RICHLAND, Wash. – Supercomputers help researchers find solutions to complex calculations, quickly sorting through tons of data. These machines are also going green.
The newest supercomputer at Pacific Northwest National Laboratory in Richland, Wash., could be mistaken for a couple rows of black lockers. But there’s a buzzing in the room that tells you a machine is hard at work, and the air feels warmer the farther you walk down the aisle.
The Olympus supercomputer can make computations as fast as 20,000 personal computers combined. And all that thinking creates a lot of heat. Kevin Regimbal is the lab’s director for institutional computing. He says people continue to look for ways to make supercomputing more efficient.

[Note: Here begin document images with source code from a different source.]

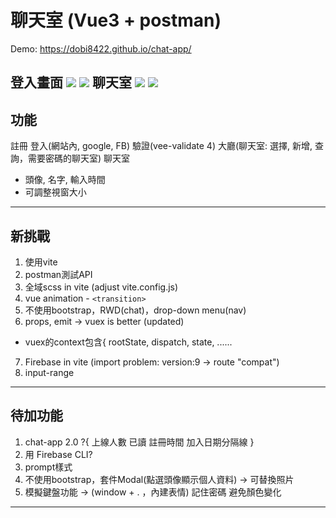 # 聊天室 (Vue3 + postman)
Demo:
https://dobi8422.github.io/chat-app/

登入畫面
![](https://i.postimg.cc/02LGZHbC/0.png)
![](https://i.postimg.cc/d0F2ckRk/2.png)
聊天室
![](https://i.postimg.cc/rp9SVVgh/3.png)
![](https://i.postimg.cc/FRW3STM3/4.png)
---
## 功能
註冊
登入(網站內, google, FB)
驗證(vee-validate 4)
大廳(聊天室: 選擇, 新增, 查詢，需要密碼的聊天室)
聊天室
* 頭像, 名字, 輸入時間
* 可調整視窗大小

---
## 新挑戰
1. 使用vite
2. postman測試API
3. 全域scss in vite (adjust vite.config.js)
4. vue animation - `<transition>`
5. 不使用bootstrap，RWD(chat)，drop-down menu(nav)
6. props, emit -> vuex is better (updated)
  * vuex的context包含{ rootState, dispatch, state, ......
7. Firebase in vite (import problem: version:9 -> route "compat")
8. input-range

---
## 待加功能
1. chat-app 2.0 ?{
    上線人數
    已讀
    註冊時間
    加入日期分隔線
  }
2. 用 Firebase CLI?
3. prompt樣式
4. 不使用bootstrap，套件Modal(點選頭像顯示個人資料) -> 可替換照片
5. 模擬鍵盤功能 -> (window + . ，內建表情)
記住密碼 避免顏色變化

---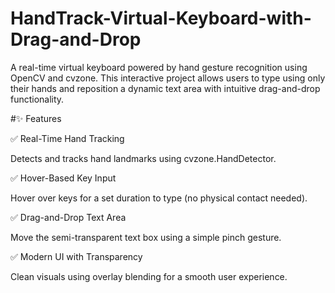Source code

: # HandTrack-Virtual-Keyboard-with-Drag-and-Drop

A real-time virtual keyboard powered by hand gesture recognition using OpenCV and cvzone. This interactive project allows users to type using only their hands and reposition a dynamic text area with intuitive drag-and-drop functionality.

#✨ Features

✅ Real-Time Hand Tracking

Detects and tracks hand landmarks using cvzone.HandDetector.

✅ Hover-Based Key Input

Hover over keys for a set duration to type (no physical contact needed).

✅ Drag-and-Drop Text Area

Move the semi-transparent text box using a simple pinch gesture.

✅ Modern UI with Transparency

Clean visuals using overlay blending for a smooth user experience.

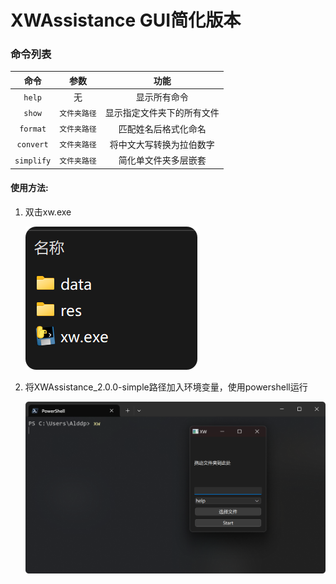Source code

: # XWAssistance   GUI简化版本

### 命令列表

|     命令     |   参数    |      功能       |
|:----------:|:-------:|:-------------:|
|   `help`   |    无    |    显示所有命令     |
|   `show`   | `文件夹路径` | 显示指定文件夹下的所有文件 |
|  `format`  | `文件夹路径` |  匹配姓名后格式化命名   |
| `convert`  | `文件夹路径` | 将中文大写转换为拉伯数字  |
| `simplify` | `文件夹路径` |  简化单文件夹多层嵌套   |

#### 使用方法:

1. 双击xw.exe

   ![2.0.0_demo](../docs/v2.0.0/demo.png)

2. 将XWAssistance_2.0.0-simple路径加入环境变量，使用powershell运行

   <img src="../docs/v2.0.0/demo(2).png" alt="2.0.0_demo (2)" style="zoom:50%;" />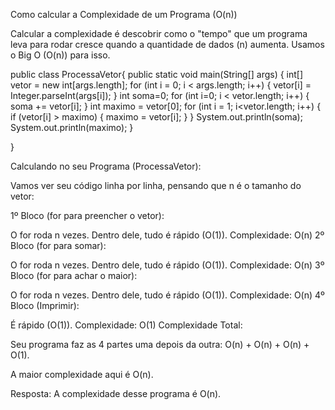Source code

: Como calcular a Complexidade de um Programa (O(n))

Calcular a complexidade é descobrir como o "tempo" que um programa leva para rodar cresce quando a quantidade de dados (n) aumenta. Usamos o Big O (O(n)) para isso.


public class ProcessaVetor{
    public static void main(String[] args) {
        int[] vetor = new int[args.length];
        for (int i = 0; i < args.length; i++) {
            vetor[i] = Integer.parseInt(args[i]);
        }
        int soma=0;
        for (int i=0; i < vetor.length; i++) {
            soma += vetor[i];
        }
        int maximo = vetor[0];
        for (int i = 1; i<vetor.length; i++) {
            if (vetor[i] > maximo) {
                maximo = vetor[i];
            }
        }
        System.out.println(soma);
        System.out.println(maximo);
    }

}


Calculando no seu Programa (ProcessaVetor):

Vamos ver seu código linha por linha, pensando que n é o tamanho do vetor:

1º Bloco (for para preencher o vetor):

O for roda n vezes.
Dentro dele, tudo é rápido (O(1)).
Complexidade: O(n)
2º Bloco (for para somar):

O for roda n vezes.
Dentro dele, tudo é rápido (O(1)).
Complexidade: O(n)
3º Bloco (for para achar o maior):

O for roda n vezes.
Dentro dele, tudo é rápido (O(1)).
Complexidade: O(n)
4º Bloco (Imprimir):

É rápido (O(1)).
Complexidade: O(1)
Complexidade Total:

Seu programa faz as 4 partes uma depois da outra: O(n) + O(n) + O(n) + O(1).

A maior complexidade aqui é O(n).

Resposta: A complexidade desse programa é O(n).


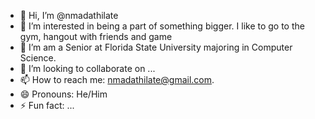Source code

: - 👋 Hi, I’m @nmadathilate
- 👀 I’m interested in being a part of something bigger. I like to go to the gym, hangout with friends and game
- 🌱 I’m am a Senior at Florida State University majoring in Computer Science. 
- 💞️ I’m looking to collaborate on ...
- 📫 How to reach me: nmadathilate@gmail.com.
- 😄 Pronouns: He/Him 
- ⚡ Fun fact: ...

<!---
nmadathilate/nmadathilate is a ✨ special ✨ repository because its `README.md` (this file) appears on your GitHub profile.
You can click the Preview link to take a look at your changes.
--->
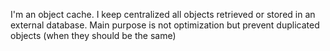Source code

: I'm an object cache. 
I keep centralized all objects retrieved or stored in an external database. 
Main purpose is not optimization but prevent duplicated objects (when they should be the same)
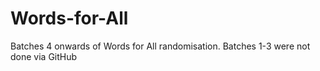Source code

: # Words-for-All
Batches 4 onwards of Words for All randomisation. Batches 1-3 were not done via GitHub
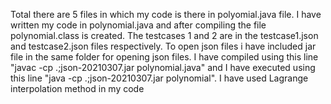 Total there are 5 files in which my code is there in polyomial.java file.
I have written my code in polynomial.java and after compiling the file polynomial.class is created. The testcases 1 and 2 are in the testcase1.json and testcase2.json files respectively. To open json files i have included jar file in the same folder for opening json files. I have compiled using this line "javac -cp .;json-20210307.jar polynomial.java" and I have executed using this line "java -cp .;json-20210307.jar polynomial".
I have used Lagrange interpolation method in my code
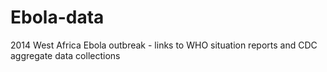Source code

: # Ebola-data
2014 West Africa Ebola outbreak - links to WHO situation reports and CDC aggregate data collections
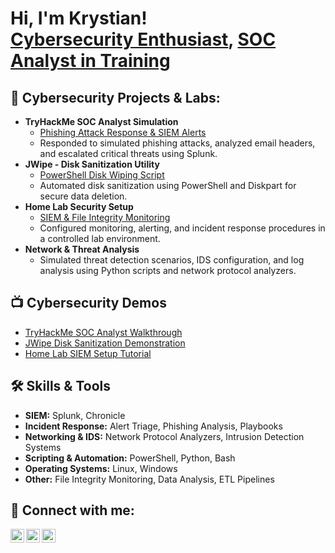 <h1>Hi, I'm Krystian! <br/><a href="https://github.com/krystianczaja">Cybersecurity Enthusiast</a>, <a href="https://www.linkedin.com/in/krystianczaja/">SOC Analyst in Training</a></h1>

<h2>🔐 Cybersecurity Projects & Labs:</h2>

- <b>TryHackMe SOC Analyst Simulation</b>
  - [Phishing Attack Response & SIEM Alerts](https://github.com/krystianczaja/tryhackme-soc-simulation)
  - Responded to simulated phishing attacks, analyzed email headers, and escalated critical threats using Splunk.
- <b>JWipe - Disk Sanitization Utility</b>
  - [PowerShell Disk Wiping Script](https://github.com/krystianczaja/Jwipe.PowerShell)
  - Automated disk sanitization using PowerShell and Diskpart for secure data deletion.
- <b>Home Lab Security Setup</b>
  - [SIEM & File Integrity Monitoring](https://github.com/krystianczaja/home-lab-security)
  - Configured monitoring, alerting, and incident response procedures in a controlled lab environment.
- <b>Network & Threat Analysis</b>
  - Simulated threat detection scenarios, IDS configuration, and log analysis using Python scripts and network protocol analyzers.

<h2>📺 Cybersecurity Demos</h2>

- [TryHackMe SOC Analyst Walkthrough](https://www.youtube.com/placeholder)  
- [JWipe Disk Sanitization Demonstration](https://youtu.be/7eJexJVCqJo)  
- [Home Lab SIEM Setup Tutorial](https://www.youtube.com/placeholder)  

<h2>🛠️ Skills & Tools</h2>

- **SIEM:** Splunk, Chronicle  
- **Incident Response:** Alert Triage, Phishing Analysis, Playbooks  
- **Networking & IDS:** Network Protocol Analyzers, Intrusion Detection Systems  
- **Scripting & Automation:** PowerShell, Python, Bash  
- **Operating Systems:** Linux, Windows  
- **Other:** File Integrity Monitoring, Data Analysis, ETL Pipelines  

<h2> 🤳 Connect with me:</h2>

[<img align="left" alt="Krystian | LinkedIn" width="22px" src="https://cdn.jsdelivr.net/npm/simple-icons@v3/icons/linkedin.svg" />][linkedin]
[<img align="left" alt="Krystian | GitHub" width="22px" src="https://cdn.jsdelivr.net/npm/simple-icons@v3/icons/github.svg" />][github]
[<img align="left" alt="Krystian | YouTube" width="22px" src="https://cdn.jsdelivr.net/npm/simple-icons@v3/icons/youtube.svg" />][youtube]

<br/>

[linkedin]: https://www.linkedin.com/in/krystianczaja/
[github]: https://github.com/krystianczaja
[youtube]: https://www.youtube.com/placeholder
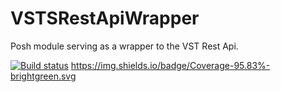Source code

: # VSTSRestApiWrapper
Posh module serving as a wrapper to the VST Rest Api.

[![Build status](https://ci.appveyor.com/api/projects/status/5krn1gct8a0cyis1?svg=true)](https://ci.appveyor.com/project/PoshTamer/vstsrestapiclient)  https://img.shields.io/badge/Coverage-95.83%-brightgreen.svg




















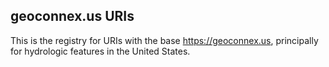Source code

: ## geoconnex.us URIs

This is the registry for URIs with the base https://geoconnex.us, principally for hydrologic features in the United States.


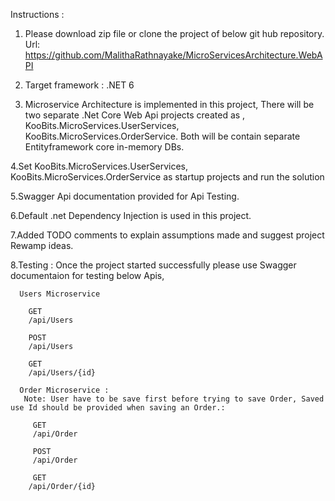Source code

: Instructions :

1. Please download zip file or clone the project of below git hub repository. 
      Url: 
 https://github.com/MalithaRathnayake/MicroServicesArchitecture.WebAPI

2. Target framework : .NET 6

3. Microservice Architecture is implemented in this project, There will be two    	separate .Net Core Web Api projects created as , 
     		KooBits.MicroServices.UserServices,
    		KooBits.MicroServices.OrderService.
     Both will be contain separate Entityframework core in-memory DBs.  

4.Set  KooBits.MicroServices.UserServices,    		KooBits.MicroServices.OrderService as startup projects and run the solution

5.Swagger Api documentation provided for Api Testing.

6.Default .net Dependency Injection is used in this project.

7.Added TODO comments to explain assumptions made and suggest project Rewamp ideas.

8.Testing : Once the project started successfully please use Swagger documentaion for testing below Apis,
   
      Users Microservice
 
        GET
        /api/Users

        POST
        /api/Users

        GET
        /api/Users/{id}
      
      Order Microservice : 
       Note: User have to be save first before trying to save Order, Saved use Id should be provided when saving an Order.: 
        
         GET
         /api/Order
         
         POST
         /api/Order
         
         GET
        /api/Order/{id}
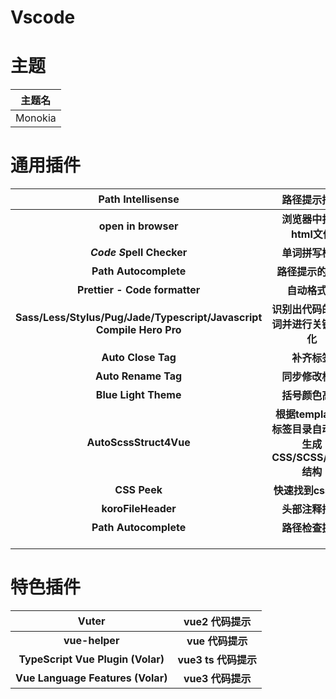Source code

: # Vscode

# 主题

| 主题名  |
| :-----: |
| Monokia |



# 通用插件

|                      Path Intellisense                       |                      路径提示插件                       |
| :----------------------------------------------------------: | :-----------------------------------------------------: |
|                     **open in browser**                      |                **浏览器中打开html文件**                 |
|                   ***Code S*pell Checker**                   |                    **单词拼写检查**                     |
|                    **Path Autocomplete**                     |                   **路径提示的插件**                    |
|                **Prettier - Code formatter**                 |                     **自动格式化**                      |
| **Sass/Less/Stylus/Pug/Jade/Typescript/Javascript Compile Hero Pro** |         **识别出代码的关键词并进行关键词美化**          |
|                      **Auto Close Tag**                      |                      **补齐标签**                       |
|                     **Auto Rename Tag**                      |                    **同步修改标签**                     |
|                     **Blue Light Theme**                     |                    **括号颜色高亮**                     |
|                    **AutoScssStruct4Vue**                    | **根据template的标签目录自动一键生成CSS/SCSS/LESS结构** |
|                         **CSS Peek**                         |                   **快速找到css定义**                   |
|                      **koroFileHeader**                      |                    **头部注释插件**                     |
|                    **Path Autocomplete**                     |                    **路径检查提醒**                     |
|                                                              |                                                         |
|                                                              |                                                         |
|                                                              |                                                         |



# 特色插件

|               Vuter               |    vue2 代码提示     |
| :-------------------------------: | :------------------: |
|          **vue-helper**           |   **vue 代码提示**   |
| **TypeScript Vue Plugin (Volar)** | **vue3 ts 代码提示** |
| **Vue Language Features (Volar)** |  **vue3  代码提示**  |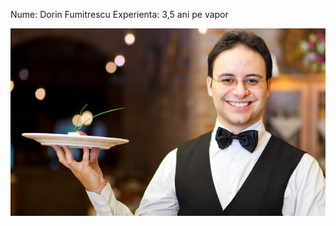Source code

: Nume: Dorin Fumitrescu
Experienta: 3,5 ani pe vapor

<p align="center">
  <img src="../../Images/waiter1.jpg">
</p>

“Over the last 10 years in this kind of computing, we’ve gone from not worrying about power because it was secondary to – it’s probably the most important thing we’re worried about: how much power we’re using,” Regimbal says.
Usually large air conditioners cool supercomputers. But to help reduce energy use, the lab installed a system that pumps water from the ground. The water is looped through pipes placed near the back of the computers. Paul Dotson is an environmental engineer with the lab. He says the water absorbs heat generated by the machines.
“We’re not using any energy to remove that heat, short of a pump to get the water circulating,” Dotson says.
The absorbed heat can then be used to warm other buildings at the lab. It’s expected to use about 70 percent less energy than traditional cooling systems.